4. **Observe:** Observe the output in the console.  You should see that some requests are successful, and some are rate-limited (resulting in "Too many requests" errors).  Try adjusting the `rateLimit`, `burstSize`, and `time.Sleep` values to see how they affect the rate limiting behavior.
5. **Test with `curl` (optional):**  You can also test the rate limiter from a separate terminal window using `curl`:

   ```bash
   curl http://localhost:8080/api
   ```

   Run this command repeatedly in quick succession. You should see that after a few initial successful requests, you will start getting `429 Too Many Requests` errors.

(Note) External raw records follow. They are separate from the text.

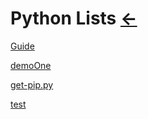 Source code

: # Python Lists [←](../index.md)

[Guide](Guide.md)

[demoOne](demoOne/index.md)

[get-pip.py](https://raw.githubusercontent.com/AmbroseRen/test/master/Data/Python/get-pip.py)

[test](https://raw.githubusercontent.com/AmbroseRen/test/master/Data/Python/test.py)
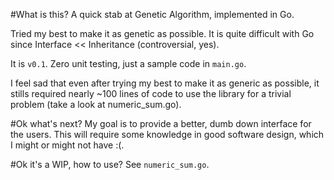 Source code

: #What is this?
A quick stab at Genetic Algorithm, implemented in Go.

Tried my best to make it as genetic as possible. It is quite difficult
with Go since Interface << Inheritance (controversial, yes).

It is `v0.1`. Zero unit testing, just a sample code in `main.go`.

I feel sad that even after trying my best to make it as generic as possible, it stills required
nearly ~100 lines of code to use the library for a trivial problem (take a look at numeric_sum.go).

#Ok what's next?
My goal is to provide a better, dumb down interface for the users.
This will require some knowledge in good software design, which I might
or might not have :(.

#Ok it's a WIP, how to use?
See `numeric_sum.go`.
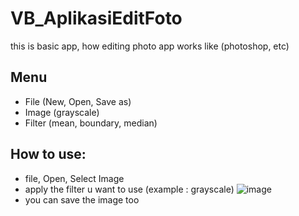 # VB_AplikasiEditFoto
this is basic app, how editing photo app works like (photoshop, etc)

## Menu
- File (New, Open, Save as)
- Image (grayscale)
- Filter (mean, boundary, median)

## How to use:
- file, Open, Select Image
- apply the filter u want to use (example : grayscale)
  ![image](https://github.com/bluelaned/VS_AplikasiEditFoto/assets/43365136/cb067e83-c02f-4d8c-acd2-8b48ce0f8285)
- you can save the image too
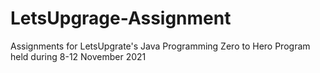 # LetsUpgrage-Assignment

Assignments for LetsUpgrate's Java Programming Zero to Hero Program held during 8-12 November 2021

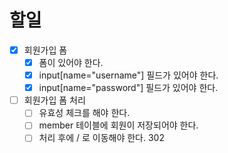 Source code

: # 할일

- [x] 회원가입 폼
    - [x] 폼이 있어야 한다.
    - [x] input[name="username"] 필드가 있어야 한다.
    - [x] input[name="password"] 필드가 있어야 한다.
- [ ] 회원가입 폼 처리
    - [ ] 유효성 체크를 해야 한다.
    - [ ] member 테이블에 회원이 저장되어야 한다.
    - [ ] 처리 후에 / 로 이동해야 한다. 302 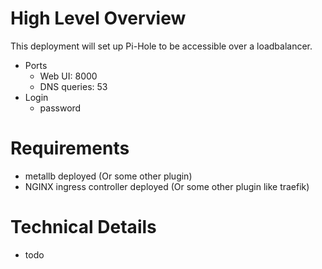 # High Level Overview

This deployment will set up Pi-Hole to be accessible over a loadbalancer.

- Ports
    - Web UI: 8000
    - DNS queries: 53
- Login
    - password

[comment]: # ( TODO )

# Requirements

- metallb deployed (Or some other plugin)
- NGINX ingress controller deployed (Or some other plugin like traefik)

# Technical Details

- todo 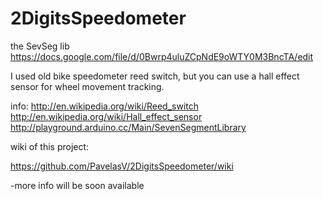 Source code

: 2DigitsSpeedometer
==================
the SevSeg lib https://docs.google.com/file/d/0Bwrp4uluZCpNdE9oWTY0M3BncTA/edit

I used old bike speedometer reed switch, but you can use a hall effect sensor for wheel movement tracking.

info:
http://en.wikipedia.org/wiki/Reed_switch
http://en.wikipedia.org/wiki/Hall_effect_sensor
http://playground.arduino.cc/Main/SevenSegmentLibrary




wiki of this project:

https://github.com/PavelasV/2DigitsSpeedometer/wiki

-more info will be soon available
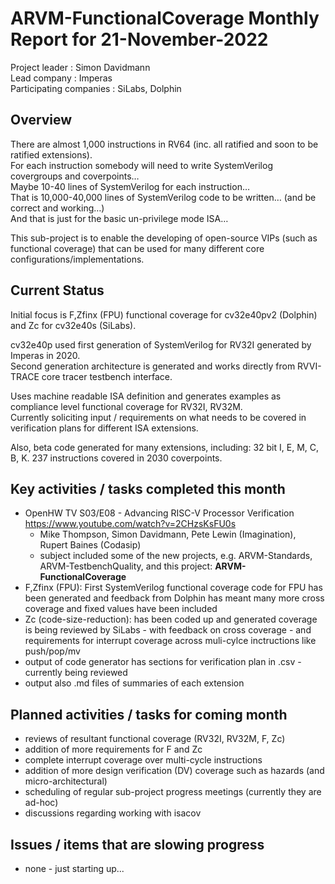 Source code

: 
[comment]: # "this template is for ARVM projects"

# **ARVM-FunctionalCoverage** Monthly Report for 21-November-2022

Project leader : Simon Davidmann   
Lead company :  Imperas  
Participating companies : SiLabs, Dolphin  

## Overview
There are almost 1,000 instructions in RV64 (inc. all ratified and soon to be ratified extensions).  
For each instruction somebody will need to write SystemVerilog covergroups and coverpoints…   
Maybe 10-40 lines of SystemVerilog for each instruction…   
That is 10,000-40,000 lines of SystemVerilog code to be written… (and be correct and working…)  
And that is just for the basic un-privilege mode ISA…   

This sub-project is to enable the developing of open-source VIPs (such as functional coverage) that can be used for many different core configurations/implementations.  

## Current Status
Initial focus is F,Zfinx (FPU) functional coverage for cv32e40pv2 (Dolphin) and Zc for cv32e40s (SiLabs).   

cv32e40p used first generation of SystemVerilog for RV32I generated by Imperas in 2020.  
Second generation architecture is generated and works directly from RVVI-TRACE core tracer testbench interface.   

Uses machine readable ISA definition and generates examples as compliance level functional coverage for RV32I, RV32M.   
Currently soliciting input / requirements on what needs to be covered in verification plans for different ISA extensions.   

Also, beta code generated for many extensions, including: 32 bit I, E, M, C, B, K.  237 instructions covered in 2030 coverpoints.  

## Key activities / tasks completed this month
- OpenHW TV S03/E08 - Advancing RISC-V Processor Verification https://www.youtube.com/watch?v=2CHzsKsFU0s
    - Mike Thompson, Simon Davidmann, Pete Lewin (Imagination), Rupert Baines (Codasip)
    - subject included some of the new projects, e.g. ARVM-Standards, ARVM-TestbenchQuality, and this project: **ARVM-FunctionalCoverage**
- F,Zfinx (FPU): First SystemVerilog functional coverage code for FPU has been generated and feedback from Dolphin has meant many more cross coverage and fixed values have been included
- Zc (code-size-reduction): has been coded up and generated coverage is being reviewed by SiLabs - with feedback on cross coverage - and requirements for interrupt coverage across muli-cylce inctructions like push/pop/mv  
- output of code generator has sections for verification plan in .csv - currently being reviewed  
- output also .md files of summaries of each extension

## Planned activities / tasks for coming month
- reviews of resultant functional coverage (RV32I, RV32M, F, Zc)   
- addition of more requirements for F and Zc
- complete interrupt coverage over multi-cycle instructions  
- addition of more design verification (DV) coverage such as hazards (and micro-architectural)   
- scheduling of regular sub-project progress meetings (currently they are ad-hoc)  
- discussions regarding working with isacov

## Issues / items that are slowing progress
- none - just starting up...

This improved version provides a functional and well-explained rate limiting example using Go. It addresses the common pitfalls and offers a solid foundation for implementing rate limiting in your Go applications.  It also shows how to simulate concurrent client requests to test the rate limiter effectively.  The tuning suggestions help understand how to configure the rate limiter for different use cases.